Patrick Bruel : Marine Le Pen s’exprime à son tour sur l’affaire et ne mâche pas ses mots
Alors que Patrick Bruel s’apprête à repartir en tournée pour célébrer les 35 ans de l’album Alors regarde, les réactions continuent de se multiplier autour des accusations qui visent le chanteur.

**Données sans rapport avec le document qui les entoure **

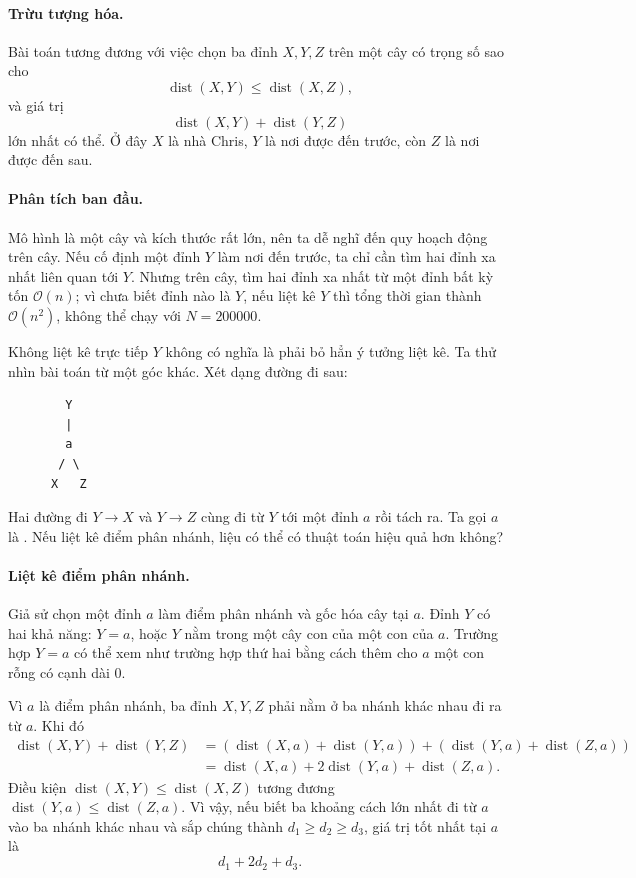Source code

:\documentclass[11pt]{article}
\newcommand{\Oh}{\mathcal{O}}
\newcommand{\dist}{\operatorname{dist}}
\begin{document}
\paragraph{Trừu tượng hóa.}
Bài toán tương đương với việc chọn ba đỉnh \(X,Y,Z\) trên một cây có trọng số
sao cho
\[
  \dist(X,Y)\le \dist(X,Z),
\]
và giá trị
\[
  \dist(X,Y)+\dist(Y,Z)
\]
lớn nhất có thể. Ở đây \(X\) là nhà Chris, \(Y\) là nơi được đến trước, còn
\(Z\) là nơi được đến sau.

\paragraph{Phân tích ban đầu.}
Mô hình là một cây và kích thước rất lớn, nên ta dễ nghĩ đến quy hoạch động
trên cây. Nếu cố định một đỉnh \(Y\) làm nơi đến trước, ta chỉ cần tìm hai
đỉnh xa nhất liên quan tới \(Y\). Nhưng trên cây, tìm hai đỉnh xa nhất từ một
đỉnh bất kỳ tốn \(\Oh(n)\); vì chưa biết đỉnh nào là \(Y\), nếu liệt kê
\(Y\) thì tổng thời gian thành \(\Oh(n^2)\), không thể chạy với
\(N=200000\).

Không liệt kê trực tiếp \(Y\) không có nghĩa là phải bỏ hẳn ý tưởng liệt kê.
Ta thử nhìn bài toán từ một góc khác. Xét dạng đường đi sau:

\begin{verbatim}
        Y
        |
        a
       / \
      X   Z
\end{verbatim}

Hai đường đi \(Y\to X\) và \(Y\to Z\) cùng đi từ \(Y\) tới một đỉnh \(a\) rồi
tách ra. Ta gọi \(a\) là \term{điểm phân nhánh}. Nếu liệt kê điểm phân nhánh,
liệu có thể có thuật toán hiệu quả hơn không?

\paragraph{Liệt kê điểm phân nhánh.}
Giả sử chọn một đỉnh \(a\) làm điểm phân nhánh và gốc hóa cây tại \(a\). Đỉnh
\(Y\) có hai khả năng: \(Y=a\), hoặc \(Y\) nằm trong một cây con của một con
của \(a\). Trường hợp \(Y=a\) có thể xem như trường hợp thứ hai bằng cách thêm
cho \(a\) một con rỗng có cạnh dài \(0\).

Vì \(a\) là điểm phân nhánh, ba đỉnh \(X,Y,Z\) phải nằm ở ba nhánh khác nhau
đi ra từ \(a\). Khi đó
\[
  \begin{aligned}
  \dist(X,Y)+\dist(Y,Z)
  &=(\dist(X,a)+\dist(Y,a))+(\dist(Y,a)+\dist(Z,a))\\
  &=\dist(X,a)+2\dist(Y,a)+\dist(Z,a).
  \end{aligned}
\]
Điều kiện \(\dist(X,Y)\le\dist(X,Z)\) tương đương
\(\dist(Y,a)\le\dist(Z,a)\). Vì vậy, nếu biết ba khoảng cách lớn nhất đi từ
\(a\) vào ba nhánh khác nhau và sắp chúng thành
\(d_1\ge d_2\ge d_3\), giá trị tốt nhất tại \(a\) là
\[
  d_1+2d_2+d_3.
\]
\end{document}
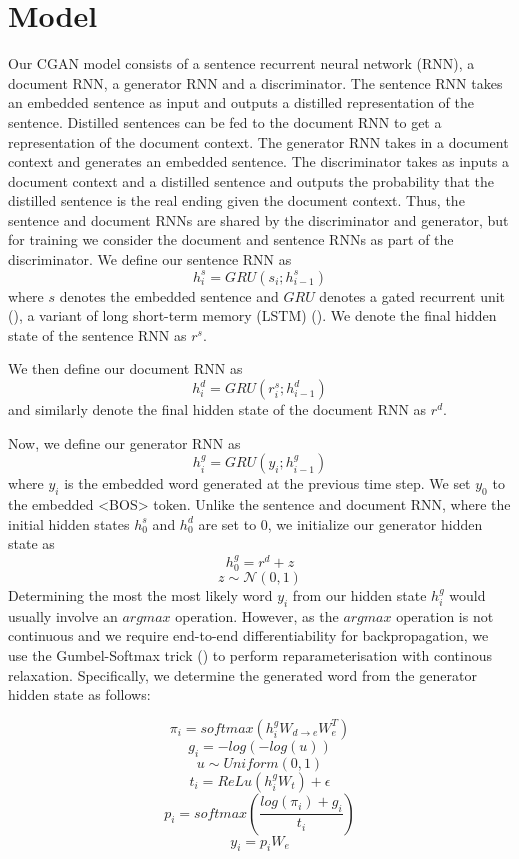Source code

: \documentclass{article}
\begin{document}
\section{Model}
Our CGAN model consists of a sentence recurrent neural network (RNN), a document RNN, a generator RNN and a discriminator. The sentence RNN takes an embedded sentence as input and outputs a distilled representation of the sentence. Distilled sentences can be fed to the document RNN to get a representation of the document context. The generator RNN takes in a document context and generates an embedded sentence. The discriminator takes as inputs a document context and a distilled sentence and outputs the probability that the distilled sentence is the real ending given the document context. Thus, the sentence and document RNNs are shared by the discriminator and generator, but for training we consider the document and sentence RNNs as part of the discriminator.
We define our sentence RNN as
$$ h^{s}_{i} = GRU(s_{i}; h^{s}_{i-1})$$
where $s$ denotes the embedded sentence and $GRU$ denotes a gated recurrent unit (\cite{DBLP:journals/corr/ChoMGBSB14}), a variant of long short-term memory (LSTM) (\cite{articffle}). We denote the final hidden state of the sentence RNN as $r^{s}$.

We then define our document RNN as
$$ h^{d}_{i} = GRU(r^{s}_{i}; h^{d}_{i-1}) $$
and similarly denote the final hidden state of the document RNN as $r^{d}$.

Now, we define our generator RNN as
$$ h^{g}_{i} = GRU(y_{i}; h^{g}_{i-1}) $$
where $y_{i}$ is the embedded word generated at the previous time step. We set $y_{0}$ to the embedded <BOS> token. Unlike the sentence and document RNN, where the initial hidden states $h^{s}_{0}$ and $h^{d}_{0}$ are set to 0, we initialize our generator hidden state as
$$ h^{g}_{0} = r^{d} + z $$
$$ z \sim \mathcal{N}(0,1) $$
Determining the most the most likely word $y_{i}$ from our hidden state $h^{g}_{i}$ would usually involve an $argmax$ operation. However, as the $argmax$ operation is not continuous and we require end-to-end differentiability for backpropagation, we use the Gumbel-Softmax trick (\cite{2016arXiv161101144J}) to perform reparameterisation with continous relaxation. Specifically, we determine the generated word from the generator hidden state as follows:

$$ \pi_{i} = softmax(h^{g}_{i}W_{d \rightarrow e}W_{e}^{T})$$
$$ g_{i} = -log(-log(u)) $$
$$ u \sim Uniform(0,1) $$
$$ t_{i} = ReLu(h^{g}_{i}W_{t}) + \epsilon $$
$$ p_{i} = softmax(\frac{log(\pi_{i}) + g_{i}}{t_{i}}) $$
$$ y_{i} = p_{i}W_{e}$$
\end{document}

Invitée sur BFMTV, Marine Le Pen a été interrogée sur cette affaire sensible et a tenu à rappeler sa position sur la présomption d’innocence. Patrick Bruel doit prochainement lancer une tournée anniversaire consacrée aux 35 ans de son album Alors regarde. Mais à mesure que les accusations portées contre lui occupent l’espace médiatique, la pression autour du chanteur continue de grandir, y compris dans le monde politique.
Plusieurs élus locaux ont récemment demandé à l’artiste de se mettre en retrait, alimentant le débat autour du maintien de ses concerts. Malgré cette controverse, aucune décision judiciaire n’impose aujourd’hui l’annulation de ses représentations.
C’est dans ce contexte particulièrement tendu qu’Apolline de Malherbe a interrogé Marine Le Pen sur BFMTV au sujet de cette affaire qui suscite de nombreuses réactions dans l’opinion publique. Marine Le Pen Patrick Bruel
Marine Le Pen évoque ses convictions personnelles
Au cours de l’entretien, Marine Le Pen a d’abord tenu à rappeler qu’aucune obligation légale ne contraignait Patrick Bruel à suspendre sa tournée. Elle a toutefois indiqué qu’elle ne se rendrait pas à ses concerts, tout en précisant que cette position relevait avant tout de préférences personnelles.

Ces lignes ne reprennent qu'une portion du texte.